Supplementary Figure 7: Modular combinations of AAV–Cpf1-mediated efficient dual-CAR knockin and knockout in human primary CD4⁺ T cells.

a, Schematics of construct design for TRAC^KO;CD19BBz-PDCD1^KI (CD19BBz-KIKO) for AAV–Cpf1mediated CD19BBz transgene knockin into PDCD1 locus with TRAC knockout. b, Representative flow cytometry plots showing PDCD1 CD19BBz knockin 8 d after AAV transduction (AAV6 packaging). c, Quantification of CD19BBz knockin frequency at PDCD1 target site shown in a column graph (uninfected n = 2 cell culture replicates; AAV vector n = 3 infection replicates; TRAC^KO;CD19BBz-PDCD1^KI n = 3 infection replicates). Unpaired two-sided t test was used to assess significance. Vector versus CD19BBz-KIKO, ***P < 0.001. Data are shown as mean ± s.e.m., plus individual data points on the bar graph. d, Schematics of construct design for using both PDCD1^KO;CD22BBz-TRAC^KI and TRAC^KO;CD19BBz-PDCD1^KI for dual targeting. e, Representative flow cytometry plots of double knockin 5 d after transduction for both AAV constructs (AAV6 packaging). f, Quantification of percentages of CD19BBz and CD22BBz single- and double-positive cells shown in a dot-plot graph (infection replicates, n = 3).

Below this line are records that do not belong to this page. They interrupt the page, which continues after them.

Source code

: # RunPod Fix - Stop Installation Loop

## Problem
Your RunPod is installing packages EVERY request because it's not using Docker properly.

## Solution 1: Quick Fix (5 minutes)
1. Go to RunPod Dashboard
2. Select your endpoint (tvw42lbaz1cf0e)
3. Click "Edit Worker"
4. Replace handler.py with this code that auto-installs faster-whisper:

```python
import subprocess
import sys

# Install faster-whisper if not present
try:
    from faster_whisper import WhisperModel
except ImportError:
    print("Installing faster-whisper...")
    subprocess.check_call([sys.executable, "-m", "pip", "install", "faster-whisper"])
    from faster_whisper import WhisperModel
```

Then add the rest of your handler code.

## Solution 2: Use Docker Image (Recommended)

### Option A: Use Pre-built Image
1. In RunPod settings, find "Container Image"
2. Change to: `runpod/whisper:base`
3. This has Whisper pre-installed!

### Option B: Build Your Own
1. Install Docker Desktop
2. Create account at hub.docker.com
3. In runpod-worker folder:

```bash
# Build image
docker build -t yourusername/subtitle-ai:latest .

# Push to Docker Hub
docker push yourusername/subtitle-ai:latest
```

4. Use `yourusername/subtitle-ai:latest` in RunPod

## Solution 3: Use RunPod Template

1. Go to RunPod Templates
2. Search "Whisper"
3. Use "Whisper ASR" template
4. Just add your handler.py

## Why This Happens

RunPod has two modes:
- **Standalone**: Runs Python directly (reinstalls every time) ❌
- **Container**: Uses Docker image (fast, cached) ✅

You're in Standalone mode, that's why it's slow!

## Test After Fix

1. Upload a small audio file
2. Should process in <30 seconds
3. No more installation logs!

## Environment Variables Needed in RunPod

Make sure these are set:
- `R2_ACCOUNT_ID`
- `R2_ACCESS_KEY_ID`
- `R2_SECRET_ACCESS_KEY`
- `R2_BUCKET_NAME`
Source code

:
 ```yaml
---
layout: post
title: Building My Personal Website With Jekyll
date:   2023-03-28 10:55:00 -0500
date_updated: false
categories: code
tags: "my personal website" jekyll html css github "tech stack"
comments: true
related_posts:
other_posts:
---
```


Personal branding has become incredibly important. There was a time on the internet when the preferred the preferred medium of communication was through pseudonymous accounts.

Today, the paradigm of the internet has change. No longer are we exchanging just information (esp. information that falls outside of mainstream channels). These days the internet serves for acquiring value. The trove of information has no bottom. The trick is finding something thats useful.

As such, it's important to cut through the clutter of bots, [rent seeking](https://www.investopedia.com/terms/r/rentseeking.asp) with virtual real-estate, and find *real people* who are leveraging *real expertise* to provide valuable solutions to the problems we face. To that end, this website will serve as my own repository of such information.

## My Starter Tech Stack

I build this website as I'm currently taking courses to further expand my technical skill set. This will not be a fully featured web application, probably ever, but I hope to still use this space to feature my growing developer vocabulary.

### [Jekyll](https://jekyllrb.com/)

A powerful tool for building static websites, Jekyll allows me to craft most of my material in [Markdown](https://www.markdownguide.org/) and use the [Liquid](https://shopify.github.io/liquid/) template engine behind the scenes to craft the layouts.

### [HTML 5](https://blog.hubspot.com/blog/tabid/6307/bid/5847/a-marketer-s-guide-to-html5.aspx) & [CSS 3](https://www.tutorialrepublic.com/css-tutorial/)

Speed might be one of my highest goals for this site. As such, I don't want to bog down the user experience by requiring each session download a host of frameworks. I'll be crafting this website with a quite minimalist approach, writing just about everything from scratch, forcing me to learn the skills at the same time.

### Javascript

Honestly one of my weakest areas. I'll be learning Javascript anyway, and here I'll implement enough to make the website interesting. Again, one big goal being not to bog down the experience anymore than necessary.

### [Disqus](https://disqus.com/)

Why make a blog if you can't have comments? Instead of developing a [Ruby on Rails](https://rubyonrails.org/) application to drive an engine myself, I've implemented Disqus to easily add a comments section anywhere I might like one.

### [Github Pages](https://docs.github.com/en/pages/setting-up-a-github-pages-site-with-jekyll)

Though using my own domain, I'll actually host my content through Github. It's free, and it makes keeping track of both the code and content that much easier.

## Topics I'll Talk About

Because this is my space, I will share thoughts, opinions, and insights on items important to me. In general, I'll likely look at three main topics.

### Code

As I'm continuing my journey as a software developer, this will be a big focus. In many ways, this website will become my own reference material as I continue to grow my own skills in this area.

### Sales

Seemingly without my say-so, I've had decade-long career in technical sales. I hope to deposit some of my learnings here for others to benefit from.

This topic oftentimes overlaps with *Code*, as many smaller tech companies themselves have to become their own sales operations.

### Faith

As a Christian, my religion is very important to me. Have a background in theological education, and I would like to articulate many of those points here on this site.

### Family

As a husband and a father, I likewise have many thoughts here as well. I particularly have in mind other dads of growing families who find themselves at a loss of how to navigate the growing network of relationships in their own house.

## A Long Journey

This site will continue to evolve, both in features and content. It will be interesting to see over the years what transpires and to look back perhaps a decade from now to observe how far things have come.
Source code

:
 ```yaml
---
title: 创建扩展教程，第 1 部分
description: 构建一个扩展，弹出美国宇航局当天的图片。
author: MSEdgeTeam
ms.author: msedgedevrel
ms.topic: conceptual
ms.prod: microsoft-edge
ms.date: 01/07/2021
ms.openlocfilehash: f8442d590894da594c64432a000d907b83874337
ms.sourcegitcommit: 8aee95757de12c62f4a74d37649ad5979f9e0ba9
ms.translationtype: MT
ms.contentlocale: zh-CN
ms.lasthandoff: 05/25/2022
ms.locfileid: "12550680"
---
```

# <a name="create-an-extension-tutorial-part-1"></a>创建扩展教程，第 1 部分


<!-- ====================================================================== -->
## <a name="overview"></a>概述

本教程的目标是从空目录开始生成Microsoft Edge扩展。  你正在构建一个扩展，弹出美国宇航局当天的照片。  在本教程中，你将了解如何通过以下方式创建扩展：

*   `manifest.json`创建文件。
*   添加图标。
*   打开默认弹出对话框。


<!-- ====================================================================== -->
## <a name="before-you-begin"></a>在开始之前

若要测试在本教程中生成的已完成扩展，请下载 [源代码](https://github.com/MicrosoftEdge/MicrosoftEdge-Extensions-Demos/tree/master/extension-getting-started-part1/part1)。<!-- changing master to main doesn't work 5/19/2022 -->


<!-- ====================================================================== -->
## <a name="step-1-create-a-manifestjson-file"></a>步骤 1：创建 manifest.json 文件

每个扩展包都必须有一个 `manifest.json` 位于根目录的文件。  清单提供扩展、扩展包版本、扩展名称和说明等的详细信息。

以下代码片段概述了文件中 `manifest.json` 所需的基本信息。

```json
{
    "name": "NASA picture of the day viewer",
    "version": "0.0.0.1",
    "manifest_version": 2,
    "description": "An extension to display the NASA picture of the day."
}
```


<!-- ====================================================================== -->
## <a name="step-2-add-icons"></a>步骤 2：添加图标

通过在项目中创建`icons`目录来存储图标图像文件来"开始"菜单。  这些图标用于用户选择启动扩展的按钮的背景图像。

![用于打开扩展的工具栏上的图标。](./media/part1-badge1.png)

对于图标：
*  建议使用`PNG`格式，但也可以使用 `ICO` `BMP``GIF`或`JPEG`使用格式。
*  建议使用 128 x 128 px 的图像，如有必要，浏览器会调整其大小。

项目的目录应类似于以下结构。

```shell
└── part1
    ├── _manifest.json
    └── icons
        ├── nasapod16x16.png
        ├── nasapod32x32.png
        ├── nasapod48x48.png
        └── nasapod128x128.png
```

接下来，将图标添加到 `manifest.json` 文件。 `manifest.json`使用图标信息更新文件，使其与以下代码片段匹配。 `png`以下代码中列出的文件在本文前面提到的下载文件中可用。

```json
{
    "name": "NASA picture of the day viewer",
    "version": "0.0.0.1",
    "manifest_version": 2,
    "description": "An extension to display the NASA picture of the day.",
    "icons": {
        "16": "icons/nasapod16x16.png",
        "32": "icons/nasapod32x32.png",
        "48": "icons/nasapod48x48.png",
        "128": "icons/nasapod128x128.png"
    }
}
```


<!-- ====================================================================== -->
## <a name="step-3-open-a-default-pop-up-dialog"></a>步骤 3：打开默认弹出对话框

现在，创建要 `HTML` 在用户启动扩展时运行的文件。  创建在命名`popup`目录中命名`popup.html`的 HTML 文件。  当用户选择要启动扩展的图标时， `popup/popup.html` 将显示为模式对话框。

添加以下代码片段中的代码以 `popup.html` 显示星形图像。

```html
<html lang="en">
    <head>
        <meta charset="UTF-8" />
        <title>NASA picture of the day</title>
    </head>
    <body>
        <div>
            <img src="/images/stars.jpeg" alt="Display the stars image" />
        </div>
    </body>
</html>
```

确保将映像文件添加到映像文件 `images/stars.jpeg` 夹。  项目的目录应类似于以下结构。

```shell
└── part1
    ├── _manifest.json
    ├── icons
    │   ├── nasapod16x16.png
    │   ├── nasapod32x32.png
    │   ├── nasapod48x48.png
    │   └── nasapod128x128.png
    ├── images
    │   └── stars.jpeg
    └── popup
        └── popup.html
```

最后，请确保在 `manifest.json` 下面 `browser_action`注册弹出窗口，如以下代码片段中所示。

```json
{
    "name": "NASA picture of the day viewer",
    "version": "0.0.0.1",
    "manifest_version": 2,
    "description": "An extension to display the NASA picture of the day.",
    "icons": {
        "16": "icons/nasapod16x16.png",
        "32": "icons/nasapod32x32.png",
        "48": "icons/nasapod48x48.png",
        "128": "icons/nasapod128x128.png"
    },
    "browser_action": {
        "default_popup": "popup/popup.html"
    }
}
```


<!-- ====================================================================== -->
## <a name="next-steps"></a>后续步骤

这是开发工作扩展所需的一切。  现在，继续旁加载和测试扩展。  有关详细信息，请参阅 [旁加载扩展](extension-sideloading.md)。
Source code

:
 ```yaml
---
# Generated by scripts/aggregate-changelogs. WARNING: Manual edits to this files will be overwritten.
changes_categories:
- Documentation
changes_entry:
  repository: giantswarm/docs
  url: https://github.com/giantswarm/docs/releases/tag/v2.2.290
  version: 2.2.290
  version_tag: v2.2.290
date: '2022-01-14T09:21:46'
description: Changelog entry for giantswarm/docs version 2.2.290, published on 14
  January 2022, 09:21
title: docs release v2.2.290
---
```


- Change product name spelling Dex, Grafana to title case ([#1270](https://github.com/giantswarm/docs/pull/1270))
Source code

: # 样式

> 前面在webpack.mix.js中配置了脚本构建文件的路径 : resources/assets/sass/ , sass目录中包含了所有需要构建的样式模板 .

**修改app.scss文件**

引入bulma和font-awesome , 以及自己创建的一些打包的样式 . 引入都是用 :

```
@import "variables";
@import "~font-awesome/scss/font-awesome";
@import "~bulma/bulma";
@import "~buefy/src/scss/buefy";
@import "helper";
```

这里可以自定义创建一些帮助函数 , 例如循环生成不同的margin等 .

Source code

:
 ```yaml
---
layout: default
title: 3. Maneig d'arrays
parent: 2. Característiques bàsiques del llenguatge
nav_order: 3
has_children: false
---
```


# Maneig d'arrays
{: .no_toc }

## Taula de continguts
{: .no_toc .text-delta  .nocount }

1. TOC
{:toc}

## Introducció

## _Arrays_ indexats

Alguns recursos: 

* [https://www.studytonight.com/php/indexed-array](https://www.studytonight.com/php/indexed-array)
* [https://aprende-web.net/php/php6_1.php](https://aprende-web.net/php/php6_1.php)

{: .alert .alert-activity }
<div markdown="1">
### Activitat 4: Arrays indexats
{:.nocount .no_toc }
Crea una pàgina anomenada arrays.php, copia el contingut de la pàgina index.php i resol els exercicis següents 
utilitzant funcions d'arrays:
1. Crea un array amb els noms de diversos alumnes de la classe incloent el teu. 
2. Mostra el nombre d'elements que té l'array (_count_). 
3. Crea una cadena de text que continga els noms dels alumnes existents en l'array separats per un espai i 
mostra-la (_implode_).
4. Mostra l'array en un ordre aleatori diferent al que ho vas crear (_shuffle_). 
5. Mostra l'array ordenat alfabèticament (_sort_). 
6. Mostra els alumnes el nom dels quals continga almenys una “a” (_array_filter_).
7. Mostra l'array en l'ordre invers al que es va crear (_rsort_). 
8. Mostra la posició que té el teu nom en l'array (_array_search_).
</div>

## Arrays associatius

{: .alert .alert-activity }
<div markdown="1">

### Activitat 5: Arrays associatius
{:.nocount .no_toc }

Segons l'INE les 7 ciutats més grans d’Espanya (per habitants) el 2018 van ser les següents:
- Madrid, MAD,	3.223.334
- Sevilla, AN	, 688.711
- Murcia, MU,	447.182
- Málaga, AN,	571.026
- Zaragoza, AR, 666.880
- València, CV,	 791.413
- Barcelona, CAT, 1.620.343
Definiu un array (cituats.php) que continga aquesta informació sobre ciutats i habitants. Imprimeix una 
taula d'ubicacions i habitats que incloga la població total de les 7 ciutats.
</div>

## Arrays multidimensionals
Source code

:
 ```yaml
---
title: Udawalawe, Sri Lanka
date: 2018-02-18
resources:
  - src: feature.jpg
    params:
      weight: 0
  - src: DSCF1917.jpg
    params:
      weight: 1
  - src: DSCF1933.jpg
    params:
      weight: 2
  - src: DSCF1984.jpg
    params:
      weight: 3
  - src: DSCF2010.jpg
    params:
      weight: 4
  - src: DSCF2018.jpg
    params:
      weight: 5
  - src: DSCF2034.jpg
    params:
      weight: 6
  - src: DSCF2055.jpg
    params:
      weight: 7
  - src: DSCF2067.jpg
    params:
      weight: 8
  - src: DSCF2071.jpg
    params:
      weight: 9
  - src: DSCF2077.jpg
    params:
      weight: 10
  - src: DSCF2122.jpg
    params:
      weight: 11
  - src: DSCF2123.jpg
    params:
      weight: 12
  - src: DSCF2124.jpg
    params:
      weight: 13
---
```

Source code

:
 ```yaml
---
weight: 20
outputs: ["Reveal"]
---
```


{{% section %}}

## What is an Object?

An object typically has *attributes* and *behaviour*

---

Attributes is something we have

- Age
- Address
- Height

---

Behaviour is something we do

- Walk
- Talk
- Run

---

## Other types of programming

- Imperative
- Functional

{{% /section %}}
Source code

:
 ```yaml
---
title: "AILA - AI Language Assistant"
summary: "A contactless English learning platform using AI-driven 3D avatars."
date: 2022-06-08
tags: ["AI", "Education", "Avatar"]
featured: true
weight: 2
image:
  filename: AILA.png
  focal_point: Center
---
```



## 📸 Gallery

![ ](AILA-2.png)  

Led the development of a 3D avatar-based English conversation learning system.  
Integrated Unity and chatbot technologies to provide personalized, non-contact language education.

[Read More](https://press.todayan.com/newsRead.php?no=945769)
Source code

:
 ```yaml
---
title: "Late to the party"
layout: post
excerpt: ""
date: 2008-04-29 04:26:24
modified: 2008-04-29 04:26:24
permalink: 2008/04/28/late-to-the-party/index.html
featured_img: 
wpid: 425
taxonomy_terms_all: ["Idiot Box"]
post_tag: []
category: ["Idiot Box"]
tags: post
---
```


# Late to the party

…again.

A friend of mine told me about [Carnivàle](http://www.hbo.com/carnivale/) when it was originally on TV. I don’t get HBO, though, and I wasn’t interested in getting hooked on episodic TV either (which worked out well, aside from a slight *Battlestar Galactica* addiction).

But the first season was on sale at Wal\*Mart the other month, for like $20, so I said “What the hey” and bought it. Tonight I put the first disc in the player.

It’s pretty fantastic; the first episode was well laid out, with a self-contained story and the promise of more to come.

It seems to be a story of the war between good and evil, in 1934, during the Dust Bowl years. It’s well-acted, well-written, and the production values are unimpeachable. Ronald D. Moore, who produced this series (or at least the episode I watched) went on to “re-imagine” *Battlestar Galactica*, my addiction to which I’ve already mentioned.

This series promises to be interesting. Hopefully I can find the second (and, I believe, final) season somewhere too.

Two-way ANOVA with Sidak’s multiple-comparisons test was used to assess significance (multiple-testing corrected). Vector versus dual targeting, ***P < 0.001. Data are shown as mean ± s.e.m., plus individual data points on the graph. g, Analysis of TCR knockout at integrated cells by FACS. Quantification of TCR^– cells in different quadrants shown in a dot-plot graph (infection replicates, n = 3). Unpaired two-sided t-test was used to assess significance. TCR^– population, vector versus dual targeting, **P < 0.01, ***P < 0.001. Data are shown as mean ± s.e.m.